18. July 18, 1935, plaintiff filed its capital stock tax return for the year ended June 30, 1935, declaring a value for its capital stock of $1,467,065.76. A claim for exemption from the provisions of the capital stock tax act was made on the same ground as in the return for 1934.
19. August 13, 1936, the Commissioner advised plaintiff that its claims for exemption for the years 1934 and 1935 were rejected. Assessment was accordingly made by the Commissioner of capital stock tax for 1934 of $1,500, with interest of $267, and of capital stock tax of $1,467 and interest of $99.79 for 1935.
20. October 10, 1936, plaintiff filed a claim for abatement of $3,517.16, capital stock tax and interest assessed for the years 1934 and 1935, on the ground that no activities had been carried on during those years for profit, "but all activities have related solely and primarily to the disposition of assets held, and the proceeds of sales have been distributed so far as conditions would permit as liquidating dividends to the stockholders." The Commissioner rejected that claim February 9, 1937.
21. July 18, 1936, plaintiff filed a capital stock tax return for the year ended June 30, 1936, declaring a value for its capital stock of $3,000,000 and making a similar claim for exemption from taxation as in the returns for 1934 and 1935. June 4, 1937, the Commissioner rejected the claim for exemption.
The increase in the declared value of the capital stock for 1936 over that shown in the two preceding years was for the purpose of showing a value more nearly corresponding to the sale value of the property under reviving normal real estate conditions, and with the thought that while such an increase would require a larger payment of capital stock tax, it should reasonably be expected to effect a greater saving in excess profits tax on profits realized from sales than the increase in capital stock tax from the increased declared value.

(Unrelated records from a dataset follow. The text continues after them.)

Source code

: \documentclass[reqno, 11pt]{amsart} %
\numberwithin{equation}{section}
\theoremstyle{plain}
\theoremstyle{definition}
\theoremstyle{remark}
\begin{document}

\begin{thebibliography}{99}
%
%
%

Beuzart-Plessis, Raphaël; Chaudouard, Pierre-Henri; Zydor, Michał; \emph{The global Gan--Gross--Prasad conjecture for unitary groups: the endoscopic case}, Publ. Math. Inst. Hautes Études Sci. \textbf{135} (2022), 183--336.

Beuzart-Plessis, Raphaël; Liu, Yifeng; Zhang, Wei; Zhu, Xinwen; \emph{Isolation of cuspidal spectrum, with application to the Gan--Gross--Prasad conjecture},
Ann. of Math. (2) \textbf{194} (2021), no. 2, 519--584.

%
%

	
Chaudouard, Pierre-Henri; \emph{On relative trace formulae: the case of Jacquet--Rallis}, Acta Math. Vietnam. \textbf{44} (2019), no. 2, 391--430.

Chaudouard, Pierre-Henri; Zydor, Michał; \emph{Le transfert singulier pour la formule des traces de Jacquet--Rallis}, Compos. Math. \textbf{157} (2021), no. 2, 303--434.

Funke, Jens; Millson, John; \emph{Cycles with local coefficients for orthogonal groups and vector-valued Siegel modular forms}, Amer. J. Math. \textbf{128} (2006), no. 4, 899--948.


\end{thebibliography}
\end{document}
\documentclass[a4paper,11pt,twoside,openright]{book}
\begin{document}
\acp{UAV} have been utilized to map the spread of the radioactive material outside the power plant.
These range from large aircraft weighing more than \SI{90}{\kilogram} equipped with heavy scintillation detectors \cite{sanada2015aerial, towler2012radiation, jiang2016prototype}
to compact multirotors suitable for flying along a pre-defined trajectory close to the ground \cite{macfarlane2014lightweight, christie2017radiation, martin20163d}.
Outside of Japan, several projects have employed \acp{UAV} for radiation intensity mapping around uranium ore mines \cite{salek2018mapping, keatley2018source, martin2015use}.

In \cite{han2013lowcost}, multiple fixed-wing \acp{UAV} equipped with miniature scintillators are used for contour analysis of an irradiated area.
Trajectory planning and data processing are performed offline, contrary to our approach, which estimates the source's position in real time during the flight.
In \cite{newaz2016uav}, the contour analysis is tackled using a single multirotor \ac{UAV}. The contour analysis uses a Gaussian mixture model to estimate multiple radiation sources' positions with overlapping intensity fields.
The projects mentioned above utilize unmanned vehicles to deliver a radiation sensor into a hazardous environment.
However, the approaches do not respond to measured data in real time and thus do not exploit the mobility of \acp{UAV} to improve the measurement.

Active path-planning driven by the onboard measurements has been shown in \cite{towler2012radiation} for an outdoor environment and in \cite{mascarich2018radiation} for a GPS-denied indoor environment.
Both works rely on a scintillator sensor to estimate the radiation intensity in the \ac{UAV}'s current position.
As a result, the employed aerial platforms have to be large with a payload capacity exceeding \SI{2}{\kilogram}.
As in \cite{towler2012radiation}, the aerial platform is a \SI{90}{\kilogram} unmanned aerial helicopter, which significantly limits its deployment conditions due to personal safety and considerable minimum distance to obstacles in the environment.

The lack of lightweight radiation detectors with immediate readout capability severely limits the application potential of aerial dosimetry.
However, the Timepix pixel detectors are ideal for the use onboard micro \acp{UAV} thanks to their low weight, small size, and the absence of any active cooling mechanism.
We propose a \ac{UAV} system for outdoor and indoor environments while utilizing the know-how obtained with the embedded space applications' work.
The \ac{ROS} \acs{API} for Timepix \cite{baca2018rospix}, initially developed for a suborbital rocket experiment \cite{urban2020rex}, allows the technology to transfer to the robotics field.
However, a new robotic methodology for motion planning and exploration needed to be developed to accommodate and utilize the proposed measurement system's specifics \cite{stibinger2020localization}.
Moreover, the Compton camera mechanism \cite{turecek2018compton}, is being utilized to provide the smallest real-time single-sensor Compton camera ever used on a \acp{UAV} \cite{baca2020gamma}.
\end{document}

22. By arrangement made between plaintiff and the collector plaintiff's capital stock tax for 1934, 1935, and 1936, with penalties and interest, was paid as follows:
February 26, 1937 $500.00 March 17, 1937 500.00 April 27, 1937 500.00 May 27, 1937 500.00 June 23, 1937 500.00 July 16, 1937 500.00 August 27, 1937 500.00 September 28, 1937 500.00 October 30, 1937 500.00 November 20, 1937 2,313.54 December 31, 1937 234.04 --------- Total $7,047.58
23. January 12, 1938, plaintiff filed a claim for refund of capital stock tax and interest paid for the years 1934, 1935, and 1936 in the amount of $7,047.58. The claim was based upon the same contention as previously made, namely, that plaintiff was in process of liquidation and therefore exempt from taxation, as it was not doing business.
January 21, 1938, the Commissioner advised plaintiff that its claim for refund was rejected in full.
24. From all the evidence it is found that during the period involved the plaintiff has confined its activities to the owning, holding, and preservation of its property with intent to dispose of the same and distribute its avails in liquidation, and did only the acts necessary to continue that status.
John Jay McKelvey, of New York City, for plaintiff.
Fred K. Dyar, of Washington, D.C. and Samuel O. Clark, Jr., Asst. Atty. Gen. (Robert N. Anderson, of Washington, D.C., on the brief), for defendant.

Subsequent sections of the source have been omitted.